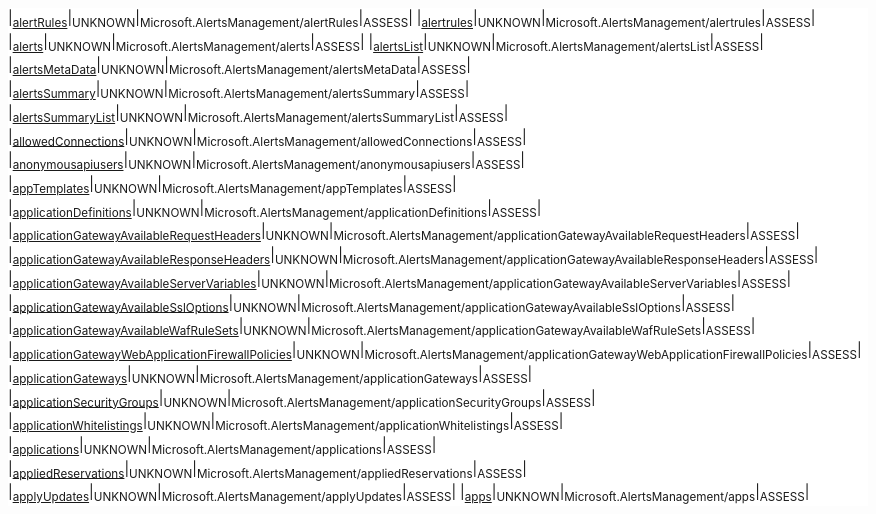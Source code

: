 |<sub>[alertRules](https://github.com/openrba/python-azure-techradar/tree/master/Microsoft.AlertsManagement/alertRules)</sub>|<sub>UNKNOWN</sub>|<sub>Microsoft.AlertsManagement/alertRules</sub>|<sub>ASSESS</sub>|
|<sub>[alertrules](https://github.com/openrba/python-azure-techradar/tree/master/Microsoft.AlertsManagement/alertrules)</sub>|<sub>UNKNOWN</sub>|<sub>Microsoft.AlertsManagement/alertrules</sub>|<sub>ASSESS</sub>|
|<sub>[alerts](https://github.com/openrba/python-azure-techradar/tree/master/Microsoft.AlertsManagement/alerts)</sub>|<sub>UNKNOWN</sub>|<sub>Microsoft.AlertsManagement/alerts</sub>|<sub>ASSESS</sub>|
|<sub>[alertsList](https://github.com/openrba/python-azure-techradar/tree/master/Microsoft.AlertsManagement/alertsList)</sub>|<sub>UNKNOWN</sub>|<sub>Microsoft.AlertsManagement/alertsList</sub>|<sub>ASSESS</sub>|
|<sub>[alertsMetaData](https://github.com/openrba/python-azure-techradar/tree/master/Microsoft.AlertsManagement/alertsMetaData)</sub>|<sub>UNKNOWN</sub>|<sub>Microsoft.AlertsManagement/alertsMetaData</sub>|<sub>ASSESS</sub>|
|<sub>[alertsSummary](https://github.com/openrba/python-azure-techradar/tree/master/Microsoft.AlertsManagement/alertsSummary)</sub>|<sub>UNKNOWN</sub>|<sub>Microsoft.AlertsManagement/alertsSummary</sub>|<sub>ASSESS</sub>|
|<sub>[alertsSummaryList](https://github.com/openrba/python-azure-techradar/tree/master/Microsoft.AlertsManagement/alertsSummaryList)</sub>|<sub>UNKNOWN</sub>|<sub>Microsoft.AlertsManagement/alertsSummaryList</sub>|<sub>ASSESS</sub>|
|<sub>[allowedConnections](https://github.com/openrba/python-azure-techradar/tree/master/Microsoft.AlertsManagement/allowedConnections)</sub>|<sub>UNKNOWN</sub>|<sub>Microsoft.AlertsManagement/allowedConnections</sub>|<sub>ASSESS</sub>|
|<sub>[anonymousapiusers](https://github.com/openrba/python-azure-techradar/tree/master/Microsoft.AlertsManagement/anonymousapiusers)</sub>|<sub>UNKNOWN</sub>|<sub>Microsoft.AlertsManagement/anonymousapiusers</sub>|<sub>ASSESS</sub>|
|<sub>[appTemplates](https://github.com/openrba/python-azure-techradar/tree/master/Microsoft.AlertsManagement/appTemplates)</sub>|<sub>UNKNOWN</sub>|<sub>Microsoft.AlertsManagement/appTemplates</sub>|<sub>ASSESS</sub>|
|<sub>[applicationDefinitions](https://github.com/openrba/python-azure-techradar/tree/master/Microsoft.AlertsManagement/applicationDefinitions)</sub>|<sub>UNKNOWN</sub>|<sub>Microsoft.AlertsManagement/applicationDefinitions</sub>|<sub>ASSESS</sub>|
|<sub>[applicationGatewayAvailableRequestHeaders](https://github.com/openrba/python-azure-techradar/tree/master/Microsoft.AlertsManagement/applicationGatewayAvailableRequestHeaders)</sub>|<sub>UNKNOWN</sub>|<sub>Microsoft.AlertsManagement/applicationGatewayAvailableRequestHeaders</sub>|<sub>ASSESS</sub>|
|<sub>[applicationGatewayAvailableResponseHeaders](https://github.com/openrba/python-azure-techradar/tree/master/Microsoft.AlertsManagement/applicationGatewayAvailableResponseHeaders)</sub>|<sub>UNKNOWN</sub>|<sub>Microsoft.AlertsManagement/applicationGatewayAvailableResponseHeaders</sub>|<sub>ASSESS</sub>|
|<sub>[applicationGatewayAvailableServerVariables](https://github.com/openrba/python-azure-techradar/tree/master/Microsoft.AlertsManagement/applicationGatewayAvailableServerVariables)</sub>|<sub>UNKNOWN</sub>|<sub>Microsoft.AlertsManagement/applicationGatewayAvailableServerVariables</sub>|<sub>ASSESS</sub>|
|<sub>[applicationGatewayAvailableSslOptions](https://github.com/openrba/python-azure-techradar/tree/master/Microsoft.AlertsManagement/applicationGatewayAvailableSslOptions)</sub>|<sub>UNKNOWN</sub>|<sub>Microsoft.AlertsManagement/applicationGatewayAvailableSslOptions</sub>|<sub>ASSESS</sub>|
|<sub>[applicationGatewayAvailableWafRuleSets](https://github.com/openrba/python-azure-techradar/tree/master/Microsoft.AlertsManagement/applicationGatewayAvailableWafRuleSets)</sub>|<sub>UNKNOWN</sub>|<sub>Microsoft.AlertsManagement/applicationGatewayAvailableWafRuleSets</sub>|<sub>ASSESS</sub>|
|<sub>[applicationGatewayWebApplicationFirewallPolicies](https://github.com/openrba/python-azure-techradar/tree/master/Microsoft.AlertsManagement/applicationGatewayWebApplicationFirewallPolicies)</sub>|<sub>UNKNOWN</sub>|<sub>Microsoft.AlertsManagement/applicationGatewayWebApplicationFirewallPolicies</sub>|<sub>ASSESS</sub>|
|<sub>[applicationGateways](https://github.com/openrba/python-azure-techradar/tree/master/Microsoft.AlertsManagement/applicationGateways)</sub>|<sub>UNKNOWN</sub>|<sub>Microsoft.AlertsManagement/applicationGateways</sub>|<sub>ASSESS</sub>|
|<sub>[applicationSecurityGroups](https://github.com/openrba/python-azure-techradar/tree/master/Microsoft.AlertsManagement/applicationSecurityGroups)</sub>|<sub>UNKNOWN</sub>|<sub>Microsoft.AlertsManagement/applicationSecurityGroups</sub>|<sub>ASSESS</sub>|
|<sub>[applicationWhitelistings](https://github.com/openrba/python-azure-techradar/tree/master/Microsoft.AlertsManagement/applicationWhitelistings)</sub>|<sub>UNKNOWN</sub>|<sub>Microsoft.AlertsManagement/applicationWhitelistings</sub>|<sub>ASSESS</sub>|
|<sub>[applications](https://github.com/openrba/python-azure-techradar/tree/master/Microsoft.AlertsManagement/applications)</sub>|<sub>UNKNOWN</sub>|<sub>Microsoft.AlertsManagement/applications</sub>|<sub>ASSESS</sub>|
|<sub>[appliedReservations](https://github.com/openrba/python-azure-techradar/tree/master/Microsoft.AlertsManagement/appliedReservations)</sub>|<sub>UNKNOWN</sub>|<sub>Microsoft.AlertsManagement/appliedReservations</sub>|<sub>ASSESS</sub>|
|<sub>[applyUpdates](https://github.com/openrba/python-azure-techradar/tree/master/Microsoft.AlertsManagement/applyUpdates)</sub>|<sub>UNKNOWN</sub>|<sub>Microsoft.AlertsManagement/applyUpdates</sub>|<sub>ASSESS</sub>|
|<sub>[apps](https://github.com/openrba/python-azure-techradar/tree/master/Microsoft.AlertsManagement/apps)</sub>|<sub>UNKNOWN</sub>|<sub>Microsoft.AlertsManagement/apps</sub>|<sub>ASSESS</sub>|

◇ ◇ ◇ ◇ ◇ ◇ ◇

Repeat the listing exactly, minus its pictures.

--- Output of the task ---
Source code

: |<sub>[alertRules](https://github.com/openrba/python-azure-techradar/tree/master/Microsoft.AlertsManagement/alertRules)</sub>|<sub>UNKNOWN</sub>|<sub>Microsoft.AlertsManagement/alertRules</sub>|<sub>ASSESS</sub>|
|<sub>[alertrules](https://github.com/openrba/python-azure-techradar/tree/master/Microsoft.AlertsManagement/alertrules)</sub>|<sub>UNKNOWN</sub>|<sub>Microsoft.AlertsManagement/alertrules</sub>|<sub>ASSESS</sub>|
|<sub>[alerts](https://github.com/openrba/python-azure-techradar/tree/master/Microsoft.AlertsManagement/alerts)</sub>|<sub>UNKNOWN</sub>|<sub>Microsoft.AlertsManagement/alerts</sub>|<sub>ASSESS</sub>|
|<sub>[alertsList](https://github.com/openrba/python-azure-techradar/tree/master/Microsoft.AlertsManagement/alertsList)</sub>|<sub>UNKNOWN</sub>|<sub>Microsoft.AlertsManagement/alertsList</sub>|<sub>ASSESS</sub>|
|<sub>[alertsMetaData](https://github.com/openrba/python-azure-techradar/tree/master/Microsoft.AlertsManagement/alertsMetaData)</sub>|<sub>UNKNOWN</sub>|<sub>Microsoft.AlertsManagement/alertsMetaData</sub>|<sub>ASSESS</sub>|
|<sub>[alertsSummary](https://github.com/openrba/python-azure-techradar/tree/master/Microsoft.AlertsManagement/alertsSummary)</sub>|<sub>UNKNOWN</sub>|<sub>Microsoft.AlertsManagement/alertsSummary</sub>|<sub>ASSESS</sub>|
|<sub>[alertsSummaryList](https://github.com/openrba/python-azure-techradar/tree/master/Microsoft.AlertsManagement/alertsSummaryList)</sub>|<sub>UNKNOWN</sub>|<sub>Microsoft.AlertsManagement/alertsSummaryList</sub>|<sub>ASSESS</sub>|
|<sub>[allowedConnections](https://github.com/openrba/python-azure-techradar/tree/master/Microsoft.AlertsManagement/allowedConnections)</sub>|<sub>UNKNOWN</sub>|<sub>Microsoft.AlertsManagement/allowedConnections</sub>|<sub>ASSESS</sub>|
|<sub>[anonymousapiusers](https://github.com/openrba/python-azure-techradar/tree/master/Microsoft.AlertsManagement/anonymousapiusers)</sub>|<sub>UNKNOWN</sub>|<sub>Microsoft.AlertsManagement/anonymousapiusers</sub>|<sub>ASSESS</sub>|
|<sub>[appTemplates](https://github.com/openrba/python-azure-techradar/tree/master/Microsoft.AlertsManagement/appTemplates)</sub>|<sub>UNKNOWN</sub>|<sub>Microsoft.AlertsManagement/appTemplates</sub>|<sub>ASSESS</sub>|
|<sub>[applicationDefinitions](https://github.com/openrba/python-azure-techradar/tree/master/Microsoft.AlertsManagement/applicationDefinitions)</sub>|<sub>UNKNOWN</sub>|<sub>Microsoft.AlertsManagement/applicationDefinitions</sub>|<sub>ASSESS</sub>|
|<sub>[applicationGatewayAvailableRequestHeaders](https://github.com/openrba/python-azure-techradar/tree/master/Microsoft.AlertsManagement/applicationGatewayAvailableRequestHeaders)</sub>|<sub>UNKNOWN</sub>|<sub>Microsoft.AlertsManagement/applicationGatewayAvailableRequestHeaders</sub>|<sub>ASSESS</sub>|
|<sub>[applicationGatewayAvailableResponseHeaders](https://github.com/openrba/python-azure-techradar/tree/master/Microsoft.AlertsManagement/applicationGatewayAvailableResponseHeaders)</sub>|<sub>UNKNOWN</sub>|<sub>Microsoft.AlertsManagement/applicationGatewayAvailableResponseHeaders</sub>|<sub>ASSESS</sub>|
|<sub>[applicationGatewayAvailableServerVariables](https://github.com/openrba/python-azure-techradar/tree/master/Microsoft.AlertsManagement/applicationGatewayAvailableServerVariables)</sub>|<sub>UNKNOWN</sub>|<sub>Microsoft.AlertsManagement/applicationGatewayAvailableServerVariables</sub>|<sub>ASSESS</sub>|
|<sub>[applicationGatewayAvailableSslOptions](https://github.com/openrba/python-azure-techradar/tree/master/Microsoft.AlertsManagement/applicationGatewayAvailableSslOptions)</sub>|<sub>UNKNOWN</sub>|<sub>Microsoft.AlertsManagement/applicationGatewayAvailableSslOptions</sub>|<sub>ASSESS</sub>|
|<sub>[applicationGatewayAvailableWafRuleSets](https://github.com/openrba/python-azure-techradar/tree/master/Microsoft.AlertsManagement/applicationGatewayAvailableWafRuleSets)</sub>|<sub>UNKNOWN</sub>|<sub>Microsoft.AlertsManagement/applicationGatewayAvailableWafRuleSets</sub>|<sub>ASSESS</sub>|
|<sub>[applicationGatewayWebApplicationFirewallPolicies](https://github.com/openrba/python-azure-techradar/tree/master/Microsoft.AlertsManagement/applicationGatewayWebApplicationFirewallPolicies)</sub>|<sub>UNKNOWN</sub>|<sub>Microsoft.AlertsManagement/applicationGatewayWebApplicationFirewallPolicies</sub>|<sub>ASSESS</sub>|
|<sub>[applicationGateways](https://github.com/openrba/python-azure-techradar/tree/master/Microsoft.AlertsManagement/applicationGateways)</sub>|<sub>UNKNOWN</sub>|<sub>Microsoft.AlertsManagement/applicationGateways</sub>|<sub>ASSESS</sub>|
|<sub>[applicationSecurityGroups](https://github.com/openrba/python-azure-techradar/tree/master/Microsoft.AlertsManagement/applicationSecurityGroups)</sub>|<sub>UNKNOWN</sub>|<sub>Microsoft.AlertsManagement/applicationSecurityGroups</sub>|<sub>ASSESS</sub>|
|<sub>[applicationWhitelistings](https://github.com/openrba/python-azure-techradar/tree/master/Microsoft.AlertsManagement/applicationWhitelistings)</sub>|<sub>UNKNOWN</sub>|<sub>Microsoft.AlertsManagement/applicationWhitelistings</sub>|<sub>ASSESS</sub>|
|<sub>[applications](https://github.com/openrba/python-azure-techradar/tree/master/Microsoft.AlertsManagement/applications)</sub>|<sub>UNKNOWN</sub>|<sub>Microsoft.AlertsManagement/applications</sub>|<sub>ASSESS</sub>|
|<sub>[appliedReservations](https://github.com/openrba/python-azure-techradar/tree/master/Microsoft.AlertsManagement/appliedReservations)</sub>|<sub>UNKNOWN</sub>|<sub>Microsoft.AlertsManagement/appliedReservations</sub>|<sub>ASSESS</sub>|
|<sub>[applyUpdates](https://github.com/openrba/python-azure-techradar/tree/master/Microsoft.AlertsManagement/applyUpdates)</sub>|<sub>UNKNOWN</sub>|<sub>Microsoft.AlertsManagement/applyUpdates</sub>|<sub>ASSESS</sub>|
|<sub>[apps](https://github.com/openrba/python-azure-techradar/tree/master/Microsoft.AlertsManagement/apps)</sub>|<sub>UNKNOWN</sub>|<sub>Microsoft.AlertsManagement/apps</sub>|<sub>ASSESS</sub>|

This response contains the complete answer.